BEGIN
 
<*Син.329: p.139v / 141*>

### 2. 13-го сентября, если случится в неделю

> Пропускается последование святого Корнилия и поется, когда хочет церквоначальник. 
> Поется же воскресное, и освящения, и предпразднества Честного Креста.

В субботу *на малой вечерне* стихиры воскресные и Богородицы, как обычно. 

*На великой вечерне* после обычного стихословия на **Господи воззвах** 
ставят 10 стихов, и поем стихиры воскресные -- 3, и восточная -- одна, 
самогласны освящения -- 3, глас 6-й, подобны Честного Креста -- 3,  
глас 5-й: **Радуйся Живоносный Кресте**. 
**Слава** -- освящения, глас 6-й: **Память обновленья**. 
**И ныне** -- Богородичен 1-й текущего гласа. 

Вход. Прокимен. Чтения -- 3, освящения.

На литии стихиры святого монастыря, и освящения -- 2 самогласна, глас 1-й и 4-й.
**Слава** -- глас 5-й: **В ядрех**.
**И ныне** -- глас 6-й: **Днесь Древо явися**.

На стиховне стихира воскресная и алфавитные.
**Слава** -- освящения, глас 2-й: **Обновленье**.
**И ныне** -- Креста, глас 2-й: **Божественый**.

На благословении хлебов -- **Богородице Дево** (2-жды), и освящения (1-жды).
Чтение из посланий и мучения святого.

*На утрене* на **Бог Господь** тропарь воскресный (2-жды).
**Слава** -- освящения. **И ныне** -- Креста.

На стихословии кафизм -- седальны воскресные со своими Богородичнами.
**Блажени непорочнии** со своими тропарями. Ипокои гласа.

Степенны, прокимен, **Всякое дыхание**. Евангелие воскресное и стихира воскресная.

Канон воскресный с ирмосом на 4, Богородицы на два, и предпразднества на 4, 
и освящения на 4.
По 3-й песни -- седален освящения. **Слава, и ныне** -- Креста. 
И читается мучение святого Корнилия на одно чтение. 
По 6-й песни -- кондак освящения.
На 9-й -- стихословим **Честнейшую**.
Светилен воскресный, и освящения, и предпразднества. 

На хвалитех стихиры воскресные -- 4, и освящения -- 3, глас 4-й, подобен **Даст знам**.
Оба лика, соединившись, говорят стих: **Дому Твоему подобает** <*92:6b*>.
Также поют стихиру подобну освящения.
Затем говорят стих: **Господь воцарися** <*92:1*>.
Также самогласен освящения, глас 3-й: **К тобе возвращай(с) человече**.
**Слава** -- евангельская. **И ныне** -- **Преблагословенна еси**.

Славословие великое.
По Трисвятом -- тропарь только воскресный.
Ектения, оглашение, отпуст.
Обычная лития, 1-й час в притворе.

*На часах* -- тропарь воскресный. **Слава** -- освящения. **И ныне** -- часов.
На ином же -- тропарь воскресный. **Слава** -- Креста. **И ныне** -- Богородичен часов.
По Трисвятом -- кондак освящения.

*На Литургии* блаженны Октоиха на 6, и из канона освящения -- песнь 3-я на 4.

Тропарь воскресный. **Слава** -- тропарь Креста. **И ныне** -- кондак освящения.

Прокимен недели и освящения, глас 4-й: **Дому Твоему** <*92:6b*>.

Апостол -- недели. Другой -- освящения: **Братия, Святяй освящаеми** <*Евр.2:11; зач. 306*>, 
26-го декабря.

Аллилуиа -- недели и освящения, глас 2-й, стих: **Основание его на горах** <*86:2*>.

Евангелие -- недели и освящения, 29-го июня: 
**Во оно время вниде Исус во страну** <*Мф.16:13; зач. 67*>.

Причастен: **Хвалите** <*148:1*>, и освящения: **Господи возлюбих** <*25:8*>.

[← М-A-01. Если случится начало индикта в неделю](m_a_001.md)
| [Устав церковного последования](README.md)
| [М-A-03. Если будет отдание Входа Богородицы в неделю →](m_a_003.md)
END
BEGIN
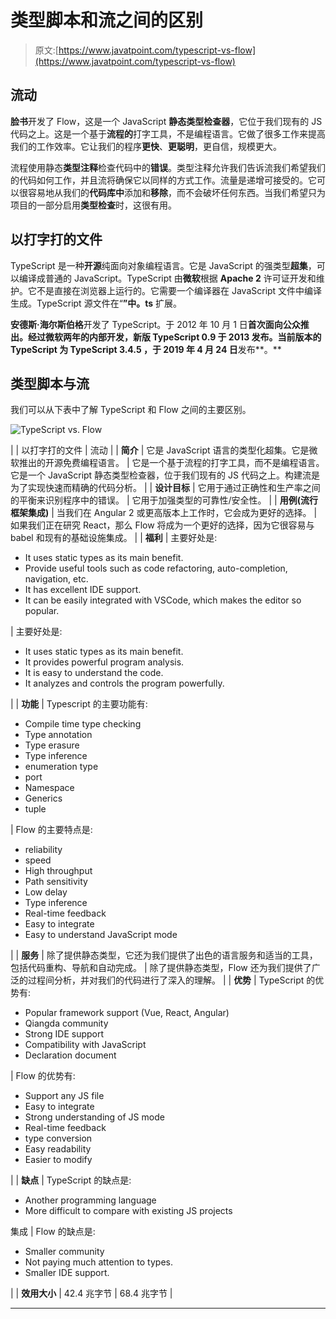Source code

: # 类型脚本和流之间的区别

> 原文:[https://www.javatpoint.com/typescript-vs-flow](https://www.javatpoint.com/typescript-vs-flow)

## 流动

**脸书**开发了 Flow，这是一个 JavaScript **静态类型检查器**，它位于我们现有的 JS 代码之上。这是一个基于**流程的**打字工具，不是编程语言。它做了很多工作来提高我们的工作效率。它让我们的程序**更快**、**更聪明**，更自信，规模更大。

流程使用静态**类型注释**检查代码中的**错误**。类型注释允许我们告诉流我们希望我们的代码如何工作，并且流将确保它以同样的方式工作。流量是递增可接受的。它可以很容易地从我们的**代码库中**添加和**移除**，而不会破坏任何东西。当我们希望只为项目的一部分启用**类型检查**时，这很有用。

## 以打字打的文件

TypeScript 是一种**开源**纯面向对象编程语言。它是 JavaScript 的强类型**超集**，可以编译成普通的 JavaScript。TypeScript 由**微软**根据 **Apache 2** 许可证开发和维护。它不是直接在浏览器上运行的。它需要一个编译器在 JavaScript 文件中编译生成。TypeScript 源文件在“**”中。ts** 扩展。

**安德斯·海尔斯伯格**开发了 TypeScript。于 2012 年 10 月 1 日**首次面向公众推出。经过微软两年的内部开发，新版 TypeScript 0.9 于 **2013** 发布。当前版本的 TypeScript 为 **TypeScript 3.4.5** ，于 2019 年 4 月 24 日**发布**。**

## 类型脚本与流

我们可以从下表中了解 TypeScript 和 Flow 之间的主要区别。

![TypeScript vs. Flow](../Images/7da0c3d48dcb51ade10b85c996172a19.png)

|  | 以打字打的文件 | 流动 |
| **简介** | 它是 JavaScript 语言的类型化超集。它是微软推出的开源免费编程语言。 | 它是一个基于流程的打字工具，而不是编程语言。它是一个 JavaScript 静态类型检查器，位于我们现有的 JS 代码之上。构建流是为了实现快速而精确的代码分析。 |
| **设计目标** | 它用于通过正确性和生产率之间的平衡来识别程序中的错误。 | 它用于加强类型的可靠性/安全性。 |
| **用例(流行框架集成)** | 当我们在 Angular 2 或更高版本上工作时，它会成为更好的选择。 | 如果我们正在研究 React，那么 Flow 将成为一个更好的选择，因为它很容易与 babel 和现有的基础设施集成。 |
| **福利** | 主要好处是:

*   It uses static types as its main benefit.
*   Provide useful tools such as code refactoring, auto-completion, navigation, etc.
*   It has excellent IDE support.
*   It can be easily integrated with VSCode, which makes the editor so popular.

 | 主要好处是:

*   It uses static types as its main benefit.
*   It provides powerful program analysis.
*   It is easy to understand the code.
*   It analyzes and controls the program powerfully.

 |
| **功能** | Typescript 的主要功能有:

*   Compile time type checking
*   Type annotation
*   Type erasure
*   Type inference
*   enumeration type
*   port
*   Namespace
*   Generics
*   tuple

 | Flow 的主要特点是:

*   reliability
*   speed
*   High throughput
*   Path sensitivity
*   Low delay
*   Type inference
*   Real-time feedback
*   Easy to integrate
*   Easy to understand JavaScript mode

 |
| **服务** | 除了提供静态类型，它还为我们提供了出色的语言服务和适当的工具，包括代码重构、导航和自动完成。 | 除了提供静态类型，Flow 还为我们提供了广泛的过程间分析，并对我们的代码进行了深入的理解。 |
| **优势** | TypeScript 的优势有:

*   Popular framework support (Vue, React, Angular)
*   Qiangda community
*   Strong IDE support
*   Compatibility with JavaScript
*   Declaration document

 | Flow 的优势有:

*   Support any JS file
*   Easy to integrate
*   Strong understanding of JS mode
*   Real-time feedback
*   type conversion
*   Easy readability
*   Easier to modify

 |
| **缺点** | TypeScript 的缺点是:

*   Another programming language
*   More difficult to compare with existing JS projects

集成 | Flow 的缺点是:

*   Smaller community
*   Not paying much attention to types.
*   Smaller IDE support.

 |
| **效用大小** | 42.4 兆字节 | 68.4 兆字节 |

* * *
END
BEGIN
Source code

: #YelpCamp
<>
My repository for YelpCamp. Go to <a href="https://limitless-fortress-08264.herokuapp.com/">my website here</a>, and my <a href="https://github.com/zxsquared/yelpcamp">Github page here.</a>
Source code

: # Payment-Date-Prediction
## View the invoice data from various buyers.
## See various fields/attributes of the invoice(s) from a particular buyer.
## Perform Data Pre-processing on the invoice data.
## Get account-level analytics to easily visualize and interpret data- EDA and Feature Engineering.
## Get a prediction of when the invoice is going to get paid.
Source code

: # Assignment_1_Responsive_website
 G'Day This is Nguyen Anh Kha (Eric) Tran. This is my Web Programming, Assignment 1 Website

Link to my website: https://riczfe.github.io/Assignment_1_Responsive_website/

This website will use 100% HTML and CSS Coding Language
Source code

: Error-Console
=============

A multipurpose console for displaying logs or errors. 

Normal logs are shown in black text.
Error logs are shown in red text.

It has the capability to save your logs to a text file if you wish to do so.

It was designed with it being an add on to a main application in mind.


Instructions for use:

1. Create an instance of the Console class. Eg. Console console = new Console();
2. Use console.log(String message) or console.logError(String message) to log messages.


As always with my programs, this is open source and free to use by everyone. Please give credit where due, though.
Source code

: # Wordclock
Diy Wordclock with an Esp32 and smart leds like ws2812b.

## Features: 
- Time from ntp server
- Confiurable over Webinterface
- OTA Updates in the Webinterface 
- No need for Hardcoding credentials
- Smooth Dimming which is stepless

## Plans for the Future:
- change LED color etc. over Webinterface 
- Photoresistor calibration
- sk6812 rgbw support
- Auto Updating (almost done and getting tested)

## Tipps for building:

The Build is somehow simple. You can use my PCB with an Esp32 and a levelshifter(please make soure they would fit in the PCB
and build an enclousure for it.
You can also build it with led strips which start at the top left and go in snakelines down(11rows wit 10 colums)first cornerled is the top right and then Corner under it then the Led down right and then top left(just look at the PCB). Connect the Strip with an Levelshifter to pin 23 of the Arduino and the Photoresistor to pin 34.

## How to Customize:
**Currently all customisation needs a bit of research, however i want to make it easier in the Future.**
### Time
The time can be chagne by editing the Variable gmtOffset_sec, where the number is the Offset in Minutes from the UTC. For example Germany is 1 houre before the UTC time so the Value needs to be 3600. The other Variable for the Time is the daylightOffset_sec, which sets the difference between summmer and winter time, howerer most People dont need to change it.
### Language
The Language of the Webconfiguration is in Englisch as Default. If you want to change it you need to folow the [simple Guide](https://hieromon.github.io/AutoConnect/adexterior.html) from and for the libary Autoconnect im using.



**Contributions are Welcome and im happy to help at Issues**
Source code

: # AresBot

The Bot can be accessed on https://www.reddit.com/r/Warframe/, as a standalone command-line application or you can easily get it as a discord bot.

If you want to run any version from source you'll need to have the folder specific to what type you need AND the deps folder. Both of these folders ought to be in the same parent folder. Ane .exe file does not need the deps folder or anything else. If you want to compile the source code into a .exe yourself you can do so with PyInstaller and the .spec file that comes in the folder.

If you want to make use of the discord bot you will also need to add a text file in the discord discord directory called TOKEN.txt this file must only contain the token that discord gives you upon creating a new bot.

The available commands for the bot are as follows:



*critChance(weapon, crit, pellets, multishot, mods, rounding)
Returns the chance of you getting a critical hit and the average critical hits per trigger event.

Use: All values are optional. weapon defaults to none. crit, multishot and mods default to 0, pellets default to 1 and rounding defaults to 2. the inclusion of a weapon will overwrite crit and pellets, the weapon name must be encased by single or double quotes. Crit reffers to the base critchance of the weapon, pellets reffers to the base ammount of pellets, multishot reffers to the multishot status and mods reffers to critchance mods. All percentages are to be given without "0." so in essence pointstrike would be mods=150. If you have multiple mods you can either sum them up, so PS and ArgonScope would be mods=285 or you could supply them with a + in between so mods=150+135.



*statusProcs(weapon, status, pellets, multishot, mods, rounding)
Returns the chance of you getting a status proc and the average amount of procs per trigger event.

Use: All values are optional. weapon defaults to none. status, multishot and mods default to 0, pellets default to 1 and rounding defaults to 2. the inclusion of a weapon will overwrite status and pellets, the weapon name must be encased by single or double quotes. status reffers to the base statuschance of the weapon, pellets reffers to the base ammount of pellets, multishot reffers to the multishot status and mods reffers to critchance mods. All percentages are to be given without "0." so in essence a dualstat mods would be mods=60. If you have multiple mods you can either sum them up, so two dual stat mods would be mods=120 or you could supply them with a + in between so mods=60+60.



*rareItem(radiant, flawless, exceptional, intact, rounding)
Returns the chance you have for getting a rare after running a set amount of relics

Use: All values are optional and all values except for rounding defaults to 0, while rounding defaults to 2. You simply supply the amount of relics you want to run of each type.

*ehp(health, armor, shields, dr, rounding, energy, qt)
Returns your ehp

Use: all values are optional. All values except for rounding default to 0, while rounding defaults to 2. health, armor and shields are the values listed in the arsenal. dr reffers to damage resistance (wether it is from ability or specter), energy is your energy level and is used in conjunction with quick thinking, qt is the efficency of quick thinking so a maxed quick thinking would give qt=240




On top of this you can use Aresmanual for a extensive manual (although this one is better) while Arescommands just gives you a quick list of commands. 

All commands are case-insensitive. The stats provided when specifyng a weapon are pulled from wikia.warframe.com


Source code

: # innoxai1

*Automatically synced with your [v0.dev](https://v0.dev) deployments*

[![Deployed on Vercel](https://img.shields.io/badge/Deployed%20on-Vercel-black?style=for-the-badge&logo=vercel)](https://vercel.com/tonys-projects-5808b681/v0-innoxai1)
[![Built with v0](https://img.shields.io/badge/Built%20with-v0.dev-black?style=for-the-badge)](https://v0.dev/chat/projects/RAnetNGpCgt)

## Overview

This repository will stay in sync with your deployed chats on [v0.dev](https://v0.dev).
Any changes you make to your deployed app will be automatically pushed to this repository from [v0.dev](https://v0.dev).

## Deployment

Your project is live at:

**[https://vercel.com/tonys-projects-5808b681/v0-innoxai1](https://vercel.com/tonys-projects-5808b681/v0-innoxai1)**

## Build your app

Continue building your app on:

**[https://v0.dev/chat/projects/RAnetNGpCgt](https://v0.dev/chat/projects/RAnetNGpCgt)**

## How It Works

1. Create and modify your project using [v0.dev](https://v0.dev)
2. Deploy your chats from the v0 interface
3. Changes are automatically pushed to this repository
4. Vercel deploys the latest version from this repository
END
Retype exactly the span of lines from the one with "help at Issues**" through the one with "The Bot can"; include both ends and omit the rest of the material.

**Contributions are Welcome and im happy to help at Issues**
Source code

: # AresBot

The Bot can be accessed on https://www.reddit.com/r/Warframe/, as a standalone command-line application or you can easily get it as a discord bot.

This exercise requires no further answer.